Oil-rich Venezuela has always paid its debts – even at the expense of its citizens.
But this week, everything changed: Venezuela is now officially in default, which means it’s officially bankrupt.
Rating agency Standard & Poor’s declared the nation in ‘selective default’ on Monday after it failed to make $200m in repayments for global bonds due in October.
As more payments are due, Venezuela is facing what could be a messy financial unravelling. And that’s not a good situation for its starving population as state assets may have to be sold off to pay credit holders.
President Nicolas Maduro is acutely aware that he is running out of money, and he wants to restructure the billions owed to China, Russia and oil service providers.
Russia has already agreed to restructure $3bn worth of debt held by Moscow. But US sanctions mean that other credit holders can’t even be in the same room as those negotiating the restructuring. And it’s not clear what’s going to happen next.
“Where we go from here is anyone’s guess,” explains Edward Glossop, an emerging markets economist at Capital Economics in London. Venezuela’s debt “restructure talks look doomed to fail and it’s only a matter of time before the government and state-owned oil company outright defaults on its external debt.”
“One of the key hurdles for the restructuring is US financial sanctions which prevent US investors from participating in any restructuring or refinancing deal … and that’s why we think the restructuring and refinancing is likely to fail in the current environment,” says Glossop.
Also on this episode of Counting the Cost:
Zimbabwe’s broken economy: Zimbabwe’s army seized control of the country on Tuesday night, claiming it was removing “criminals” around Robert Mugabe, and held the president and his family under house arrest. But can the military intervention really bring change for the country’s ailing economy?
The price of Bitcoin jumped as much as 10 percent on Zimbabwe’s Golix exchange on Wednesday after the country’s army seized power. Zimbabweans, just like Venezuelans, are buying things they think might retain value.
Alisa Strobel, a senior economist at IHS Markit from Cape Town, offers her take.

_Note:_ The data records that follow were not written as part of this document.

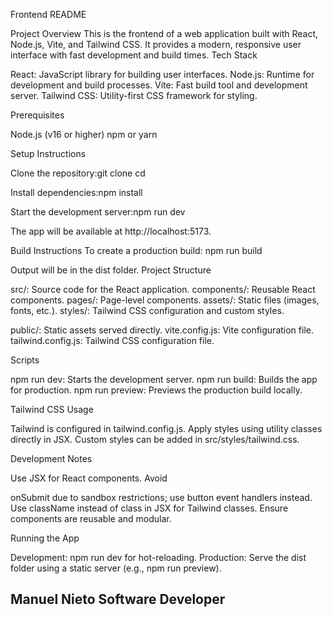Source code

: Frontend README

Project Overview
This is the frontend of a web application built with React, Node.js, Vite, and Tailwind CSS. It provides a modern, responsive user interface with fast development and build times.
Tech Stack

React: JavaScript library for building user interfaces.
Node.js: Runtime for development and build processes.
Vite: Fast build tool and development server.
Tailwind CSS: Utility-first CSS framework for styling.

Prerequisites

Node.js (v16 or higher)
npm or yarn

Setup Instructions

Clone the repository:git clone <repository-url>
cd <project-directory>


Install dependencies:npm install


Start the development server:npm run dev

The app will be available at http://localhost:5173.

Build Instructions
To create a production build:
npm run build

Output will be in the dist folder.
Project Structure

src/: Source code for the React application.
components/: Reusable React components.
pages/: Page-level components.
assets/: Static files (images, fonts, etc.).
styles/: Tailwind CSS configuration and custom styles.


public/: Static assets served directly.
vite.config.js: Vite configuration file.
tailwind.config.js: Tailwind CSS configuration file.

Scripts

npm run dev: Starts the development server.
npm run build: Builds the app for production.
npm run preview: Previews the production build locally.

Tailwind CSS Usage

Tailwind is configured in tailwind.config.js.
Apply styles using utility classes directly in JSX.
Custom styles can be added in src/styles/tailwind.css.

Development Notes

Use JSX for React components.
Avoid <form> onSubmit due to sandbox restrictions; use button event handlers instead.
Use className instead of class in JSX for Tailwind classes.
Ensure components are reusable and modular.

Running the App

Development: npm run dev for hot-reloading.
Production: Serve the dist folder using a static server (e.g., npm run preview).

## Manuel Nieto Software Developer
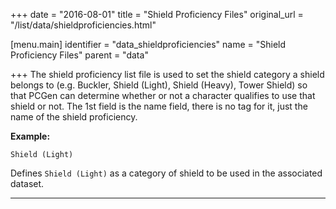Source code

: +++
date = "2016-08-01"
title = "Shield Proficiency Files"
original_url = "/list/data/shieldproficiencies.html"

[menu.main]
    identifier = "data_shieldproficiencies"
    name = "Shield Proficiency Files"
    parent = "data"
    
+++
The shield proficiency list file is used to set the shield category a
shield belongs to (e.g. Buckler, Shield (Light), Shield (Heavy), Tower
Shield) so that PCGen can determine whether or not a character qualifies
to use that shield or not. The 1st field is the name field, there is no
tag for it, just the name of the shield proficiency.

**Example:**

`Shield (Light)`

Defines `Shield (Light)` as a category of shield to be used in the
associated dataset.

------------------------------------------------------------------------



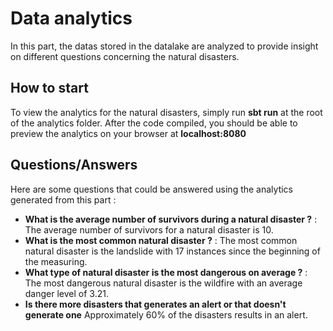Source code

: # **Data analytics**

In this part, the datas stored in the datalake are analyzed to provide insight on different
questions concerning the natural disasters.

## **How to start**

To view the analytics for the natural disasters, simply run **sbt run** at the root of the analytics folder.
After the code compiled, you should be able to preview the analytics on your browser at **localhost:8080**

## **Questions/Answers**

Here are some questions that could be answered using the analytics generated from this part :
- **What is the average number of survivors during a natural disaster ?** : 
The average number of survivors for a natural disaster is 10.
- **What is the most common natural disaster ?** :
The most common natural disaster is the landslide with 17 instances since the beginning of the measuring.
- **What type of natural disaster is the most dangerous on average ?** :
The most dangerous natural disaster is the wildfire with an average danger level of 3.21.
- **Is there more disasters that generates an alert or that doesn't generate one**
Approximately 60% of the disasters results in an alert.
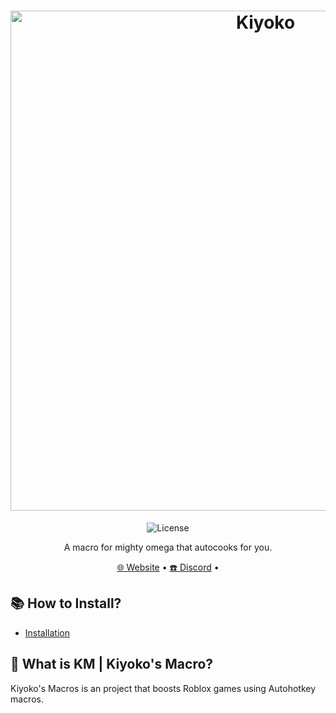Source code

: <h1 align="center">
  <a href="https://discord.gg/8xPc9x4Gus" target="_blank"><img src="https://camo.githubusercontent.com/17ccc96d90f1f79768fbf2f8dfd2f6e3c3ffdcebed2265625552b3780018261e/68747470733a2f2f63646e2e646973636f72646170702e636f6d2f6174746163686d656e74732f3830353535373635393232363231303333352f313232393632313133303739333332303439392f6b69796f6b6f7468756d626e61696c2e706e673f65783d36363330353865612669733d363631646533656126686d3d3564626638323530393136386432363861356664636139366633666662363063643966383166616339636436613432316335616561353634623236623164643326" alt="Kiyoko" width="800"></a>
</h1>
  <p align="center">
    <img alt="License" src="https://camo.githubusercontent.com/1fa5dd0488f9004c806e1e402a68aaa3a998554fc47f33f4dd6892cc8b39d6ff/68747470733a2f2f696d672e736869656c64732e696f2f6769746875622f6c6963656e73652f61746c61732d6f732f61746c61733f7374796c653d666f722d7468652d6261646765266c6f676f3d67697468756226636f6c6f723d314139314646"/>
  </p>
<p align="center">A macro for mighty omega that autocooks for you.</p>

<p align="center">
  <a href="https://kiyokosmacros.netlify.app" target="_blank">🌐 Website</a>
  •
  <a href="https://discord.gg/8xPc9x4Gus" target="_blank">☎️ Discord</a>
  •
</p>

## 📚 **How to Install?**
- [Installation](https://youtu.be/EF6H9WXwU94)

## 🤔 What is KM | Kiyoko's Macro?
Kiyoko's Macros is an project that boosts Roblox games using Autohotkey macros.
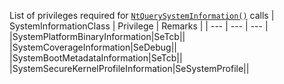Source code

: List of privileges required for [`NtQuerySystemInformation()`](https://docs.microsoft.com/en-us/windows/win32/api/winternl/nf-winternl-ntquerysysteminformation) calls
| SystemInformationClass | Privilege | Remarks |
| --- | --- | --- |
|SystemPlatformBinaryInformation|SeTcb||
|SystemCoverageInformation|SeDebug||
|SystemBootMetadataInformation|SeTcb||
|SystemSecureKernelProfileInformation|SeSystemProfile||
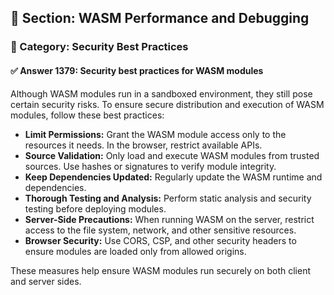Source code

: ## 📘 Section: WASM Performance and Debugging
### 🔹 Category: Security Best Practices
#### ✅ Answer 1379: Security best practices for WASM modules

Although WASM modules run in a sandboxed environment, they still pose certain security risks. To ensure secure distribution and execution of WASM modules, follow these best practices:

- **Limit Permissions:** Grant the WASM module access only to the resources it needs. In the browser, restrict available APIs.
- **Source Validation:** Only load and execute WASM modules from trusted sources. Use hashes or signatures to verify module integrity.
- **Keep Dependencies Updated:** Regularly update the WASM runtime and dependencies.
- **Thorough Testing and Analysis:** Perform static analysis and security testing before deploying modules.
- **Server-Side Precautions:** When running WASM on the server, restrict access to the file system, network, and other sensitive resources.
- **Browser Security:** Use CORS, CSP, and other security headers to ensure modules are loaded only from allowed origins.

These measures help ensure WASM modules run securely on both client and server sides.
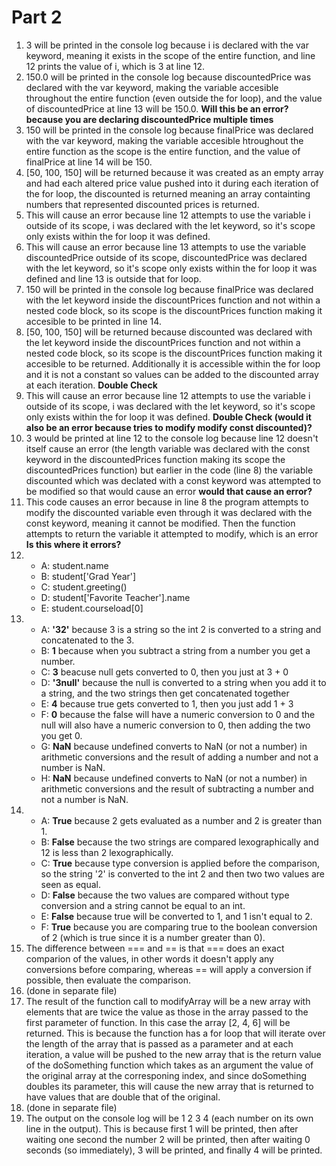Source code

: # Part 2
1. 3 will be printed in the console log because i is declared with the var keyword, meaning it exists in the scope of the entire function, and line 12 prints the value of i, which is 3 at line 12. 
2. 150.0 will be printed in the console log because discountedPrice was declared with the var keyword, making the variable accesible throughout the entire function (even outside the for loop), and the value of discountedPrice at line 13 will be 150.0. **Will this be an error? because you are declaring discountedPrice multiple times**
3. 150 will be printed in the console log because finalPrice was declared with the var keyword, making the variable accesible htroughout the entire function as the scope is the entire function, and the value of finalPrice at line 14 will be 150. 
4. [50, 100, 150] will be returned because it was created as an empty array and had each altered price value pushed into it during each iteration of the for loop, the discounted is returned meaning an array containting numbers that represented discounted prices is returned. 
5. This will cause an error because line 12 attempts to use the variable i outside of its scope, i was declared with the let keyword, so it's scope only exists within the for loop it was defined. 
6. This will cause an error because line 13 attempts to use the variable discountedPrice outside of its scope, discountedPrice was declared with the let keyword, so it's scope only exists within the for loop it was defined and line 13 is outside that for loop. 
7. 150 will be printed in the console log because finalPrice was declared with the let keyword inside the discountPrices function and not within a nested code block, so its scope is the discountPrices function making it accesible to be printed in line 14. 
8. [50, 100, 150] will be returned because discounted was declared with the let keyword inside the discountPrices function and not within a nested code block, so its scope is the discountPrices function making it accesible to be returned. Additionally it is accessible within the for loop and it is not a constant so values can be added to the discounted array at each iteration. **Double Check**
9. This will cause an error because line 12 attempts to use the variable i outside of its scope, i was declared with the let keyword, so it's scope only exists within the for loop it was defined. **Double Check (would it also be an error because tries to modify modify const discounted)?** 
10. 3 would be printed at line 12 to the console log because line 12 doesn't itself cause an error (the length variable was declared with the const keyword in the discountedPrices function making its scope the discountedPrices function) but earlier in the code (line 8) the variable discounted which was declated with a const keyword was attempted to be modified so that would cause an error **would that cause an error?**
11. This code causes an error because in line 8 the program attempts to modify the discounted variable even through it was declared with the const keyword, meaning it cannot be modified. Then the function attempts to return the variable it attempted to modify, which is an error **Is this where it errors?**
12. 
    - A: student.name
    - B: student['Grad Year']
    - C: student.greeting()
    - D: student['Favorite Teacher'].name
    - E: student.courseload[0]
13.  
    - A: **'32'** because 3 is a string so the int 2 is converted to a string and concatenated to the 3. 
    - B: **1** because when you subtract a string from a number you get a number. 
    - C: **3** beacuse null gets converted to 0, then you just at 3 + 0
    - D: **'3null'** because the null is converted to a string when you add it to a string, and the two strings then get concatenated together
    - E: **4** because true gets converted to 1, then you just add 1 + 3
    - F: **0** because the false will have a numeric conversion to 0 and the null will also have a numeric conversion to 0, then adding the two you get 0.
    - G: **NaN** because undefined converts to NaN (or not a number) in arithmetic conversions and the result of adding a number and not a number is NaN.
    - H: **NaN** because undefined converts to NaN (or not a number) in arithmetic conversions and the result of subtracting a number and not a number is NaN.
14.  
    - A: **True** because 2 gets evaluated as a number and 2 is greater than 1. 
    - B: **False** because the two strings are compared lexographically and 12 is less than 2 lexographically. 
    - C: **True** because type conversion is applied before the comparison, so the string '2' is converted to the int 2 and then two two values are seen as equal.
    - D: **False** because the two values are compared without type conversion and a string cannot be equal to an int. 
    - E: **False** because true will be converted to 1, and 1 isn't equal to 2. 
    - F: **True** because you are comparing true to the boolean conversion of 2 (which is true since it is a number greater than 0).
15. The difference between === and == is that === does an exact comparion of the values, in other words it doesn't apply any conversions before comparing, whereas == will apply a conversion if possible, then evaluate the comparison. 
16.  (done in separate file)
17.  The result of the function call to modifyArray will be a new array with elements that are twice the value as those in the array passed to the first parameter of function. In this case the array [2, 4, 6] will be returned. This is because the function has a for loop that will iterate over the length of the array that is passed as a parameter and at each iteration, a value will be pushed to the new array that is the return value of the doSomething function which takes as an argument the value of the original array at the corresponing index, and since doSomething doubles its parameter, this will cause the new array that is returned to have values that are double that of the original. 
18.  (done in separate file)
19.  The output on the console log will be 1 2 3 4 (each number on its own line in the output). This is because first 1 will be printed, then after waiting one second the number 2 will be printed, then after waiting 0 seconds (so immediately), 3 will be printed, and finally 4 will be printed. 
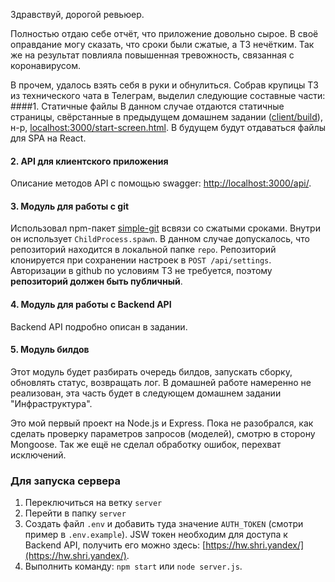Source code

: Здравствуй, дорогой ревьюер.

Полностью отдаю себе отчёт, что приложение довольно сырое. В своё оправдание могу сказать, что сроки были сжатые, а ТЗ нечётким. Так же на результат повлияла повышенная тревожность, связанная с коронавирусом.

В прочем, удалось взять себя в руки и обнулиться. Собрав крупицы ТЗ из технического чата в Телеграм, выделил следующие составные части:
####1. Статичные файлы
В данном случае отдаются статичные страницы, свёрстанные в предыдущем домашнем задании ([client/build](../client/build)), н-р, [localhost:3000/start-screen.html](localhost:3000/start-screen.html). В будущем будут отдаваться файлы для SPA на React.

#### 2. API для клиентского приложения
Описание методов API с помощью swagger: [http://localhost:3000/api/](http://localhost:3000/api/).

#### 3. Модуль для работы с git
Использовал npm-пакет [simple-git](https://www.npmjs.com/package/simple-git) всвязи со сжатыми сроками. Внутри он использует `ChildProcess.spawn`. В данном случае допускалось, что репозиторий находится в локальной папке `repo`. Репозиторий клонируется при сохранении настроек в `POST /api/settings`. Авторизации в github по условиям ТЗ не требуется, поэтому **репозиторий должен быть публичный**.

#### 4. Модуль для работы с Backend API
Backend API подробно описан в задании.

#### 5. Модуль билдов
Этот модуль будет разбирать очередь билдов, запускать сборку, обновлять статус, возвращать лог. В домашней работе намеренно не реализован, эта часть будет в следующем домашнем задании "Инфраструктура".

Это мой первый проект на Node.js и Express. Пока не разобрался, как сделать проверку параметров запросов (моделей), смотрю в сторону Mongoose. Так же ещё не сделал обработку ошибок, перехват исключений.

### Для запуска сервера
1) Переключиться на ветку `server`
2) Перейти в папку `server`
3) Cоздать файл `.env` и добавить туда значение `AUTH_TOKEN` (смотри пример в `.env.example`). JSW токен необходим для доступа к Backend API, получить его можно здесь: [https://hw.shri.yandex/](https://hw.shri.yandex/).
3) Выполнить команду: `npm start` или `node server.js`.


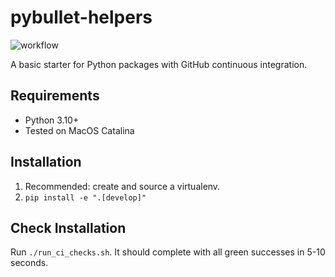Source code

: # pybullet-helpers

![workflow](https://github.com/tomsilver/pybullet-helpers/actions/workflows/ci.yml/badge.svg)

A basic starter for Python packages with GitHub continuous integration.

## Requirements

- Python 3.10+
- Tested on MacOS Catalina

## Installation

1. Recommended: create and source a virtualenv.
2. `pip install -e ".[develop]"`

## Check Installation

Run `./run_ci_checks.sh`. It should complete with all green successes in 5-10 seconds.
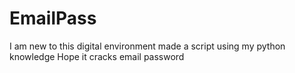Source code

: # EmailPass


I am new to this digital environment
made a script using my python knowledge
Hope it cracks email password
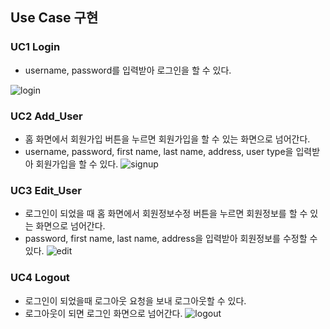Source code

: ## Use Case 구현
### UC1 Login
- username, password를 입력받아 로그인을 할 수 있다.

![login](https://user-images.githubusercontent.com/29909322/120178621-a9f67c80-c244-11eb-8916-14f47234467c.gif)

### UC2 Add_User
- 홈 화면에서 회원가입 버튼을 누르면 회원가입을 할 수 있는 화면으로 넘어간다.
- username, password, first name, last name, address, user type을 입력받아 회원가입을 할 수 있다.
![signup](https://user-images.githubusercontent.com/29909322/120178636-acf16d00-c244-11eb-9dea-8b5fe2551c73.gif)

### UC3 Edit_User
- 로그인이 되었을 때 홈 화면에서 회원정보수정 버튼을 누르면 회원정보를 할 수 있는 화면으로 넘어간다.
- password, first name, last name, address을 입력받아 회원정보를 수정할 수 있다.
![edit](https://user-images.githubusercontent.com/29909322/120179068-1a9d9900-c245-11eb-92b6-b4bb3e6f4dfe.gif)

### UC4 Logout
- 로그인이 되었을때 로그아웃 요청을 보내 로그아웃할 수 있다.
- 로그아웃이 되면 로그인 화면으로 넘어간다.
![logout](https://user-images.githubusercontent.com/29909322/120178631-abc04000-c244-11eb-814c-0fa3b74eede8.gif)
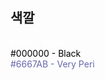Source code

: ## 색깔

<div style="color:#ffffff">
#ffffff - White
</div>

<div style="color:#000000">
#000000 - Black
</div>

<div style="color:#6667AB">
#6667AB - Very Peri
</div>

Lebanon’s economic squeeze: Caught in the middle of a bitter Saudi-Iran rivalry, worries are growing about the outlook for the Lebanese economy. Growth has slowed to just over two percent a year from an average of eight percent before the war in Syria. But regional rivalries between Saudi Arabia and Iran have raised fears of a Qatar-style blockade.
The recent resignation of Prime Minister Saad Hariri in Riyadh under mysterious circumstances has not been resolved. Just before he quit, the government had managed to pass a budget after years of political stalemate.
Sami Atallah, the director of the Lebanese Center For Policy Studies in Beirut assesses why this matters for the region.
Digital pills: It’s been called the world’s first digital medicine, and analysts say it could open up a new frontier in the Internet of Things. The US Food and Drug Administration just approved a digital pill. Basically, it’s a sensor the size of a grain of sand. Once swallowed, it will send data to a smartphone app when patients have taken their medication. Kristen Saloomey reports from New York.
Lab meat: Research shows that the global meat industry produces more greenhouse gas emissions than all cars, planes, trains and ships combined. But scientists in the Netherlands say they are close to bringing laboratory-grown meat to the market. This could slice emissions and save energy, reports Fleur Launspach from Amsterdam.